En attendant, la viticulture champenoise demande à figurer parmi les métiers « en tension » afin d’obtenir des allégements administratifs en matière de recrutement. Les premières avancées seront dévoilées avant la vendange 2024.

2 Une interprofession « innovante »

En vue de « préserver la typicité et l’excellence » de ses vins, le Comité Champagne prépare l’inauguration pour cet été de sa serre de prémultiplication « insect proof » Qanopée, réunissant les interprofessions de Bourgogne et du Beaujolais. En complément, un nouveau centre de « recherche, développement et innovation », doté d’une cuverie plus vaste et d’un laboratoire de pointe, sera intégré à la future Maison de la Champagne, qui verra le jour fin 2028.

3 Une appellation « forte », notamment à l’export

Le Comité Champagne ouvrira fin avril une nouvelle antenne à Stockholm, afin de faire connaître davantage le champagne en Suède, mais aussi en Norvège, en Finlande et au Danemark. Le rayonnement du champagne passera aussi par une nouvelle offre de formation intitulée « Champagne Education », en cours de déploiement dans plusieurs établissements à travers le monde (France, États-Unis, Allemagne). Enfin, le champagne peut se targuer d’avoir obtenu le statut de « nom notoire » en Chine, une première pour une appellation étrangère : l’utilisation frauduleuse du terme « champagne » est désormais interdite pour tout produit, « y compris en caractères chinois ».

4 Le champagne reste « la référence »

En dépit d’un tassement des ventes qualifié en fin d’année de « retour à la normale » par les coprésidents du Comité Champagne, la filière se réjouit des résultats d’une étude menée par Ipsos. On y apprend notamment que le champagne « incarne toujours le luxe » et constitue « un choix idéal pour marquer les moments importants ».

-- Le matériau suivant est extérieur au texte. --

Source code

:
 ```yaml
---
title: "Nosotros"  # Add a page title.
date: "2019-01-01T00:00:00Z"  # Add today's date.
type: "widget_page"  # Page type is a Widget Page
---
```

5 La consommation et les marchés « se renouvellent »

Au cours des vingt dernières années, plusieurs marchés ont émergé à l’export, dont le Canada, l’Afrique du Sud et la Corée du Sud. Autres moteurs de croissance, les rosés et les cuvées peu dosées : les premiers ont quintuplé de volume en deux décennies, et représentent à eux seuls 10 % des ventes à l’export en 2022. Quant aux extra-bruts et non dosés, ils ont multiplié leurs ventes par 70 pour atteindre plus de 6 millions de cols exportés en 2022.